- [WHAT IS NEEDED]:
In the listing below, how many lines contain "device"? Answer with the number alone.

───── TASK INPUTS ─────

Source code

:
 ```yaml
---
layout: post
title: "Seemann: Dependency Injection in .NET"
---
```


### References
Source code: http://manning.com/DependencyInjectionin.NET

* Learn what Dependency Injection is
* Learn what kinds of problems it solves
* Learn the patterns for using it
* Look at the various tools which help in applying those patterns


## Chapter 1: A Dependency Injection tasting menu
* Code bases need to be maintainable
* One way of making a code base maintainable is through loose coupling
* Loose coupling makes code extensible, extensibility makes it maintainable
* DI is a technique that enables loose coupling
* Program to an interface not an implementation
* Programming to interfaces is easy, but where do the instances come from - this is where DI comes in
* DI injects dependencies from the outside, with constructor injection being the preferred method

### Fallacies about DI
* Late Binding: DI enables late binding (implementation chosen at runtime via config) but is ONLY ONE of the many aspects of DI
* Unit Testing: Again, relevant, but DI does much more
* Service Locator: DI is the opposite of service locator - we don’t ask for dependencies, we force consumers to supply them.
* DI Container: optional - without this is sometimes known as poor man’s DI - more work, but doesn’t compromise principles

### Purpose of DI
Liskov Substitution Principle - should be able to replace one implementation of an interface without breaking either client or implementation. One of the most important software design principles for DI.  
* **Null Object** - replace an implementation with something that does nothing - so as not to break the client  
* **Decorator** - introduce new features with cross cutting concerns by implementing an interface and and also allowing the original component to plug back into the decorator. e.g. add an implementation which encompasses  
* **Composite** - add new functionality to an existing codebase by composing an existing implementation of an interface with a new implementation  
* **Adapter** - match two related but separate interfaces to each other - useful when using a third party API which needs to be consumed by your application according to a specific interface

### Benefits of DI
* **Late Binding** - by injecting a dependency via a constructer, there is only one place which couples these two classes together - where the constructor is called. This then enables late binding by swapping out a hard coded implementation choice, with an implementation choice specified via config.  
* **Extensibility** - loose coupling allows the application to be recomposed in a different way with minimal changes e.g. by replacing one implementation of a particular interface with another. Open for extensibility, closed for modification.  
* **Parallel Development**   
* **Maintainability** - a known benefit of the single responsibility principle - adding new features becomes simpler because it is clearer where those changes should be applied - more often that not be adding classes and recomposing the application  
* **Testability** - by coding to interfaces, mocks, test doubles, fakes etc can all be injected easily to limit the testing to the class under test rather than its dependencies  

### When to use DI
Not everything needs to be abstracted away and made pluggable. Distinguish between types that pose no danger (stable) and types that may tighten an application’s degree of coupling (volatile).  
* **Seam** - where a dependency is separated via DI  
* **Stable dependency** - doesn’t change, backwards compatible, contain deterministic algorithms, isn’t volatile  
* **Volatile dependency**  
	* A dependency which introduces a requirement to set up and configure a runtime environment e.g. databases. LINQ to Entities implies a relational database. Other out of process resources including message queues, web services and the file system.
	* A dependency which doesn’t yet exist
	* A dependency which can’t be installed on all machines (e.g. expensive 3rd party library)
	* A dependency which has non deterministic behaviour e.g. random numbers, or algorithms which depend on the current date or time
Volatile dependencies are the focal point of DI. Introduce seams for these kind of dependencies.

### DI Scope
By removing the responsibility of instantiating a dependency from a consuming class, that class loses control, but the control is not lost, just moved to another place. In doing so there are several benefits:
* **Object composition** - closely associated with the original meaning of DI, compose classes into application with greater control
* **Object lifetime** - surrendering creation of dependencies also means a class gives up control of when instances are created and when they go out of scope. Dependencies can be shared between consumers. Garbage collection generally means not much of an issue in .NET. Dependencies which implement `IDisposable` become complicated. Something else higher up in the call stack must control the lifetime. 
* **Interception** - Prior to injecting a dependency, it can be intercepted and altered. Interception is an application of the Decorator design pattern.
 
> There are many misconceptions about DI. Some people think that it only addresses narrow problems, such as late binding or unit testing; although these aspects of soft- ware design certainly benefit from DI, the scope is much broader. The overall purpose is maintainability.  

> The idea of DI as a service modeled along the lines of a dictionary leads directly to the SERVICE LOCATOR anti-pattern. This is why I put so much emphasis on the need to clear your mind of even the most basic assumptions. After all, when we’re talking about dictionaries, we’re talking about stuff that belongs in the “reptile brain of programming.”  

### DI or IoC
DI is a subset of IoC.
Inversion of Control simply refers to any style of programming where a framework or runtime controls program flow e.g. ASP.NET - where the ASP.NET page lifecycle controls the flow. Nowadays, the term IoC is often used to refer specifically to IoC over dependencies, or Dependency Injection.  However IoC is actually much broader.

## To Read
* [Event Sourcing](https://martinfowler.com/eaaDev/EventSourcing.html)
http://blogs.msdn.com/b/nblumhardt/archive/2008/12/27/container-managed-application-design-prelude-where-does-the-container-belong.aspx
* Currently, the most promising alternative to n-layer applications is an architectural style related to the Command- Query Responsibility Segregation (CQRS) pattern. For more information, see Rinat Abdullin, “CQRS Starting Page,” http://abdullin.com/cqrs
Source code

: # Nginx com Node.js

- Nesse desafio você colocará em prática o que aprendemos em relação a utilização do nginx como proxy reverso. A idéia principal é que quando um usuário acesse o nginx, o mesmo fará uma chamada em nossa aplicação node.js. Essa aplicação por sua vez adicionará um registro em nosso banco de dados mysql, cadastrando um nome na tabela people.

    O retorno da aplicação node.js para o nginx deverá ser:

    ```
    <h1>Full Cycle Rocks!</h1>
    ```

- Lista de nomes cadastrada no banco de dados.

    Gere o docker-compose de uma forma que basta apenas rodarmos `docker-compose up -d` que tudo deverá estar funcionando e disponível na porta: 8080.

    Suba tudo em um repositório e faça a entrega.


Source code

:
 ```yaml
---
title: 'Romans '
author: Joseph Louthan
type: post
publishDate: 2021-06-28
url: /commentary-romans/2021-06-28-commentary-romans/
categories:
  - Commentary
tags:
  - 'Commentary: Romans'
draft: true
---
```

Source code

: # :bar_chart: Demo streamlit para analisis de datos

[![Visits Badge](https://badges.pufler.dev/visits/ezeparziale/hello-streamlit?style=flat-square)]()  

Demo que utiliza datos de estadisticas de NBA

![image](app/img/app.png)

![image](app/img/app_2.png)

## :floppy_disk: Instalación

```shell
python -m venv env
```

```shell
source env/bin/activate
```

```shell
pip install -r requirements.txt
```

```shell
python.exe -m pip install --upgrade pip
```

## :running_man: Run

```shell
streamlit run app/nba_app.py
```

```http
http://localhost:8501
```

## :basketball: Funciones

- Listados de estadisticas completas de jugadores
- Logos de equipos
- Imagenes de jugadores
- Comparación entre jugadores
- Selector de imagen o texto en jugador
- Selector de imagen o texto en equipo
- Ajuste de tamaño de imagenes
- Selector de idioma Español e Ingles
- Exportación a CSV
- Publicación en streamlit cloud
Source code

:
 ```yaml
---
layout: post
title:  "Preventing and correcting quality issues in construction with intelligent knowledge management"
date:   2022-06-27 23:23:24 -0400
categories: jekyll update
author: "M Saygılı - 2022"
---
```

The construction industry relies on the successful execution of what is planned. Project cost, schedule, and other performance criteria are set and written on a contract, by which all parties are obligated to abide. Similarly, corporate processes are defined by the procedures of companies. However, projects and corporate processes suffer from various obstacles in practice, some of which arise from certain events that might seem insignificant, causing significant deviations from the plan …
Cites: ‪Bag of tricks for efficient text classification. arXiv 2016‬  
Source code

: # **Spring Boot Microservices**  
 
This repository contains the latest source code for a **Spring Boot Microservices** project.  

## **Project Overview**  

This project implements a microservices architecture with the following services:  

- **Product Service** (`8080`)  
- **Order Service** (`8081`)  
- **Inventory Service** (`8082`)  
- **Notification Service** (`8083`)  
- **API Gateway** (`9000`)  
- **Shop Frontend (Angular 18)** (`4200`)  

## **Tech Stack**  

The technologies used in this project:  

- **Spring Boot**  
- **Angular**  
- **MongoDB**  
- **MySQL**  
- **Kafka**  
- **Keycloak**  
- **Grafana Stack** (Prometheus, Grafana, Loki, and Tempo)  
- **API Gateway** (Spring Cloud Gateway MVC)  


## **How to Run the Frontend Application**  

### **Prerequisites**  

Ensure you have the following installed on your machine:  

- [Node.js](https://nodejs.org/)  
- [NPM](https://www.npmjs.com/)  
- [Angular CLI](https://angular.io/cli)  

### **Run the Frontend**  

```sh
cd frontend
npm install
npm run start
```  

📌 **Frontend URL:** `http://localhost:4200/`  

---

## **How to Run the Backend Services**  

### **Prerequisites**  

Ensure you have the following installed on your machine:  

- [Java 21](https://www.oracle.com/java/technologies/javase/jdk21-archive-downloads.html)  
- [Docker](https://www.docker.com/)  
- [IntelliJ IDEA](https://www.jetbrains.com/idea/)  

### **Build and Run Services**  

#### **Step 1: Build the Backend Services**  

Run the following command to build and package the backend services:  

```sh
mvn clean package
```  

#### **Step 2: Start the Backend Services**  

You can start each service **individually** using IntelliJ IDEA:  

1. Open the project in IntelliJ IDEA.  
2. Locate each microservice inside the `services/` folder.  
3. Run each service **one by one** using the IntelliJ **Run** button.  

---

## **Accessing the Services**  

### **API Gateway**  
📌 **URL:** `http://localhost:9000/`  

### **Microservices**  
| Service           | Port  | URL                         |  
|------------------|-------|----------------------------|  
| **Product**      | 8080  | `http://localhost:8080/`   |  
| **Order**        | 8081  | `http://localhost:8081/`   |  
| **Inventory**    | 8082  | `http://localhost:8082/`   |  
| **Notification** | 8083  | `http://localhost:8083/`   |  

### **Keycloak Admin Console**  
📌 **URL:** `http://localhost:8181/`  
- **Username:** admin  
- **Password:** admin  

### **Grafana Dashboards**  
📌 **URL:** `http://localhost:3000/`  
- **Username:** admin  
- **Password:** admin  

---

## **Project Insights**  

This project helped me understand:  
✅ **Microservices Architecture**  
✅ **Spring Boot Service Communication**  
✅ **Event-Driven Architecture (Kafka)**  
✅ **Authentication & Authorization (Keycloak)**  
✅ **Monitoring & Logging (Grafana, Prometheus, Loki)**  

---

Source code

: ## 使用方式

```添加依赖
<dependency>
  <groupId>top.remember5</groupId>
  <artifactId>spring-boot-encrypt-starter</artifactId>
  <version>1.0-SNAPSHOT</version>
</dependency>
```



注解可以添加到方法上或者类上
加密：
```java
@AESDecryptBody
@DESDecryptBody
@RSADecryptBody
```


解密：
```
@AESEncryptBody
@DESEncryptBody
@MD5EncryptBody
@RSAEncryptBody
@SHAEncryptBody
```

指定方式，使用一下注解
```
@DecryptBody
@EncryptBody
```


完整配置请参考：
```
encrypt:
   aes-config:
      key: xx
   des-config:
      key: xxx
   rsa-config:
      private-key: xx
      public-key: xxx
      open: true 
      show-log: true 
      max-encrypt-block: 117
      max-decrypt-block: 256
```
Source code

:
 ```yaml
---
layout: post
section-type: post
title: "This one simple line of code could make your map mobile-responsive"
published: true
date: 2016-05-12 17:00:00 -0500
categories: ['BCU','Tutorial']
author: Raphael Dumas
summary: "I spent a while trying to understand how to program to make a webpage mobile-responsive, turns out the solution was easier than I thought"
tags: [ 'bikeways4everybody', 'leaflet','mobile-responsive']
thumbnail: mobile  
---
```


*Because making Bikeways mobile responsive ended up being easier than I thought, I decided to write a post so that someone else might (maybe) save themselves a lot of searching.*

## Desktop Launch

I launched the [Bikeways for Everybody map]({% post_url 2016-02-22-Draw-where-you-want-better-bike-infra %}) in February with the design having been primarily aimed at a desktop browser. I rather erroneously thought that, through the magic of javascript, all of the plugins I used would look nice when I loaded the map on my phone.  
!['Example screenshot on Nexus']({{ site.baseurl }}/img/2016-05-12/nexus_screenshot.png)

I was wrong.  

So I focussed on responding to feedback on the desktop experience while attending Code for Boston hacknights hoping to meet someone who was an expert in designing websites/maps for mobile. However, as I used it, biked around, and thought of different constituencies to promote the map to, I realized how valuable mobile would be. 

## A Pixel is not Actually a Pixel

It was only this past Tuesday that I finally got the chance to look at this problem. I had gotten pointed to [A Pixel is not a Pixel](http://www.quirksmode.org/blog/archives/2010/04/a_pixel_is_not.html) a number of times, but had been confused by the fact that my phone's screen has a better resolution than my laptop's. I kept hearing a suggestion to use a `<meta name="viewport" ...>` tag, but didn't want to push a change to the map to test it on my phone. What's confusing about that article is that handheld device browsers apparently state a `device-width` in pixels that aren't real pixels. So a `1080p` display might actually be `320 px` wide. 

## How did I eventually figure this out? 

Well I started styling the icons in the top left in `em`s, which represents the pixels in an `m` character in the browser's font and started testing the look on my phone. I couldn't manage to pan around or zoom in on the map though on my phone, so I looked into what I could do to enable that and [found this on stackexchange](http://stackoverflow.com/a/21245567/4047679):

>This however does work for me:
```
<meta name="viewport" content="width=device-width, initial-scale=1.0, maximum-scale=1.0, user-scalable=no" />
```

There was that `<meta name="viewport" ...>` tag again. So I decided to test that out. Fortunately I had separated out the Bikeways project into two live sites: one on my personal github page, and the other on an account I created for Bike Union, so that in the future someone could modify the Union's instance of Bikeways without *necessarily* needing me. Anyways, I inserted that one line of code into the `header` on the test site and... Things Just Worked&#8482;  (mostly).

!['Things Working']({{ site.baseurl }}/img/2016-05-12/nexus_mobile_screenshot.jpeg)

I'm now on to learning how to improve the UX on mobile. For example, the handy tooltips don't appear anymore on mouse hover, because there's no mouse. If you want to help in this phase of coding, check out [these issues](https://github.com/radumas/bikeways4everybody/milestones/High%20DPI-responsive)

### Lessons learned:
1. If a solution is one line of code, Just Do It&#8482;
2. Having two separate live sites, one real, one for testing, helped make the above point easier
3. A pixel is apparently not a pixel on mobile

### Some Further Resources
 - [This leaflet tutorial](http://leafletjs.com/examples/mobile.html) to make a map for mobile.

─────

- [RESULT OF THIS EXERCISE]:
2